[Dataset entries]

-------

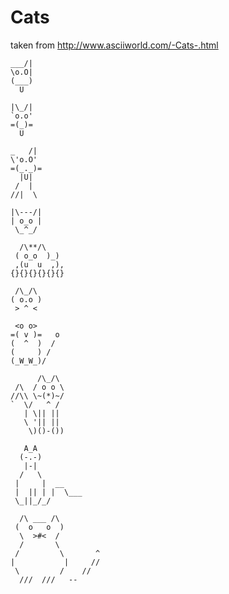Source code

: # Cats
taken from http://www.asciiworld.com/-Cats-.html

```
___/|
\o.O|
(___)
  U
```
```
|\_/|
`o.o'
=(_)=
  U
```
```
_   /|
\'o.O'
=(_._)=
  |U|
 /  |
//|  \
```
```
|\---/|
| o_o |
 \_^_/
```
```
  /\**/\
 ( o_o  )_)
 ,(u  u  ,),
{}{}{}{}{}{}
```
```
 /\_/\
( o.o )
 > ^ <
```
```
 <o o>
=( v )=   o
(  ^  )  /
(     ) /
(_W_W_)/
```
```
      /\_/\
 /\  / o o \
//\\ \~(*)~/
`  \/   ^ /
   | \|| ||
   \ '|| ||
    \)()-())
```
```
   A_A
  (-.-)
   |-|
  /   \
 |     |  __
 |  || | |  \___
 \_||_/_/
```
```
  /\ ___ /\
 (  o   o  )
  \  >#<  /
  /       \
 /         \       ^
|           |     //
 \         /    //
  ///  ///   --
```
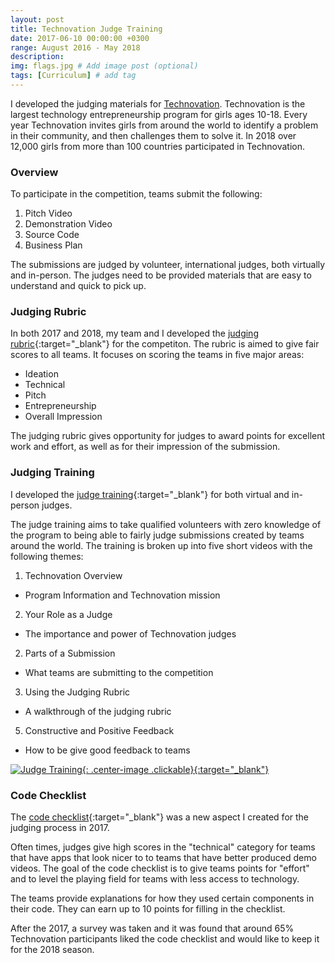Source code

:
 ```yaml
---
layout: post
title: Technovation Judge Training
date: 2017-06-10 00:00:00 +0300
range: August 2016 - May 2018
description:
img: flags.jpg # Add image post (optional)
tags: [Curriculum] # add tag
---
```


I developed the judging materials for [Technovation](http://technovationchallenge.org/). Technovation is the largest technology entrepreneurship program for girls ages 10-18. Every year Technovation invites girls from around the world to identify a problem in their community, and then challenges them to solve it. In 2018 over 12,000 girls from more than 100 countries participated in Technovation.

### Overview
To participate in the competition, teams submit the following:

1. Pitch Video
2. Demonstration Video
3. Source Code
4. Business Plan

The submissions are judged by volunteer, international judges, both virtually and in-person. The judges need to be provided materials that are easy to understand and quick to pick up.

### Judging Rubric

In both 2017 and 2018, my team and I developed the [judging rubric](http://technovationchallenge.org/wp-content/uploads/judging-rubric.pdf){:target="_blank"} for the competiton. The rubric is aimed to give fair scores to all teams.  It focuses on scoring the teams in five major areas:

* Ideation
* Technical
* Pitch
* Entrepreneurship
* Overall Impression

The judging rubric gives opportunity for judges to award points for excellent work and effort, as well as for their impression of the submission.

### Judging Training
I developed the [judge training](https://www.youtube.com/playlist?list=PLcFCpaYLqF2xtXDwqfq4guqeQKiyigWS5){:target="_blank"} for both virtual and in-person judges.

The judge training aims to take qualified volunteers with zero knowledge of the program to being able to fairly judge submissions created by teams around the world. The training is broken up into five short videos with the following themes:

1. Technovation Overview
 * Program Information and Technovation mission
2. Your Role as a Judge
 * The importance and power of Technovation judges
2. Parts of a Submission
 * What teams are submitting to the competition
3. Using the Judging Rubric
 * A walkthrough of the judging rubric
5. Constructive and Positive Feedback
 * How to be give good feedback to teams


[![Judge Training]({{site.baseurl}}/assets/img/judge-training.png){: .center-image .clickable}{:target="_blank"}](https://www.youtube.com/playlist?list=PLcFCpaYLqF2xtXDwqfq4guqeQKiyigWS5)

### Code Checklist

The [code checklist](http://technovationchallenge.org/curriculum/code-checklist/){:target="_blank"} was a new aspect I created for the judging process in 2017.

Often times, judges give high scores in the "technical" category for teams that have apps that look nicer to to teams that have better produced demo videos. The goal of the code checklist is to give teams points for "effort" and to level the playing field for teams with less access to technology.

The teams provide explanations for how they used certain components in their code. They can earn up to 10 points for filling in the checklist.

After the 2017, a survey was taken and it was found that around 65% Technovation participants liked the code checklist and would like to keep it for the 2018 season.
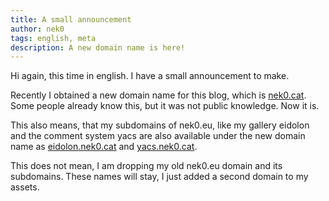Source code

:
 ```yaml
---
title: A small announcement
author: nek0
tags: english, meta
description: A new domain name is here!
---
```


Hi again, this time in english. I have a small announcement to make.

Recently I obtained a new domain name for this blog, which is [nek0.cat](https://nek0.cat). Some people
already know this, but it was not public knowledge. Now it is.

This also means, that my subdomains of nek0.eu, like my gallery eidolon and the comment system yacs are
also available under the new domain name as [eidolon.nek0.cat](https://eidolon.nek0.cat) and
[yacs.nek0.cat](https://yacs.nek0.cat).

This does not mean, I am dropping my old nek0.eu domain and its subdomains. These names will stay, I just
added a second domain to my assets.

-------

ASSIGNMENT: Transcribe each record exactly as it appears, but omit every picture.

RESULT:
Source code

: # Cats
taken from http://www.asciiworld.com/-Cats-.html

```
___/|
\o.O|
(___)
  U
```
```
|\_/|
`o.o'
=(_)=
  U
```
```
_   /|
\'o.O'
=(_._)=
  |U|
 /  |
//|  \
```
```
|\---/|
| o_o |
 \_^_/
```
```
  /\**/\
 ( o_o  )_)
 ,(u  u  ,),
{}{}{}{}{}{}
```
```
 /\_/\
( o.o )
 > ^ <
```
```
 <o o>
=( v )=   o
(  ^  )  /
(     ) /
(_W_W_)/
```
```
      /\_/\
 /\  / o o \
//\\ \~(*)~/
`  \/   ^ /
   | \|| ||
   \ '|| ||
    \)()-())
```
```
   A_A
  (-.-)
   |-|
  /   \
 |     |  __
 |  || | |  \___
 \_||_/_/
```
```
  /\ ___ /\
 (  o   o  )
  \  >#<  /
  /       \
 /         \       ^
|           |     //
 \         /    //
  ///  ///   --
```
Source code

:
 ```yaml
---
layout: post
title: Technovation Judge Training
date: 2017-06-10 00:00:00 +0300
range: August 2016 - May 2018
description:
img: flags.jpg # Add image post (optional)
tags: [Curriculum] # add tag
---
```


I developed the judging materials for [Technovation](http://technovationchallenge.org/). Technovation is the largest technology entrepreneurship program for girls ages 10-18. Every year Technovation invites girls from around the world to identify a problem in their community, and then challenges them to solve it. In 2018 over 12,000 girls from more than 100 countries participated in Technovation.

### Overview
To participate in the competition, teams submit the following:

1. Pitch Video
2. Demonstration Video
3. Source Code
4. Business Plan

The submissions are judged by volunteer, international judges, both virtually and in-person. The judges need to be provided materials that are easy to understand and quick to pick up.

### Judging Rubric

In both 2017 and 2018, my team and I developed the [judging rubric](http://technovationchallenge.org/wp-content/uploads/judging-rubric.pdf){:target="_blank"} for the competiton. The rubric is aimed to give fair scores to all teams.  It focuses on scoring the teams in five major areas:

* Ideation
* Technical
* Pitch
* Entrepreneurship
* Overall Impression

The judging rubric gives opportunity for judges to award points for excellent work and effort, as well as for their impression of the submission.

### Judging Training
I developed the [judge training](https://www.youtube.com/playlist?list=PLcFCpaYLqF2xtXDwqfq4guqeQKiyigWS5){:target="_blank"} for both virtual and in-person judges.

The judge training aims to take qualified volunteers with zero knowledge of the program to being able to fairly judge submissions created by teams around the world. The training is broken up into five short videos with the following themes:

1. Technovation Overview
 * Program Information and Technovation mission
2. Your Role as a Judge
 * The importance and power of Technovation judges
2. Parts of a Submission
 * What teams are submitting to the competition
3. Using the Judging Rubric
 * A walkthrough of the judging rubric
5. Constructive and Positive Feedback
 * How to be give good feedback to teams


[![Judge Training]({{site.baseurl}}/assets/img/judge-training.png){: .center-image .clickable}{:target="_blank"}](https://www.youtube.com/playlist?list=PLcFCpaYLqF2xtXDwqfq4guqeQKiyigWS5)

### Code Checklist

The [code checklist](http://technovationchallenge.org/curriculum/code-checklist/){:target="_blank"} was a new aspect I created for the judging process in 2017.

Often times, judges give high scores in the "technical" category for teams that have apps that look nicer to to teams that have better produced demo videos. The goal of the code checklist is to give teams points for "effort" and to level the playing field for teams with less access to technology.

The teams provide explanations for how they used certain components in their code. They can earn up to 10 points for filling in the checklist.

After the 2017, a survey was taken and it was found that around 65% Technovation participants liked the code checklist and would like to keep it for the 2018 season.
Source code

:
 ```yaml
---
title: A small announcement
author: nek0
tags: english, meta
description: A new domain name is here!
---
```


Hi again, this time in english. I have a small announcement to make.

Recently I obtained a new domain name for this blog, which is [nek0.cat](https://nek0.cat). Some people
already know this, but it was not public knowledge. Now it is.

This also means, that my subdomains of nek0.eu, like my gallery eidolon and the comment system yacs are
also available under the new domain name as [eidolon.nek0.cat](https://eidolon.nek0.cat) and
[yacs.nek0.cat](https://yacs.nek0.cat).

This does not mean, I am dropping my old nek0.eu domain and its subdomains. These names will stay, I just
added a second domain to my assets.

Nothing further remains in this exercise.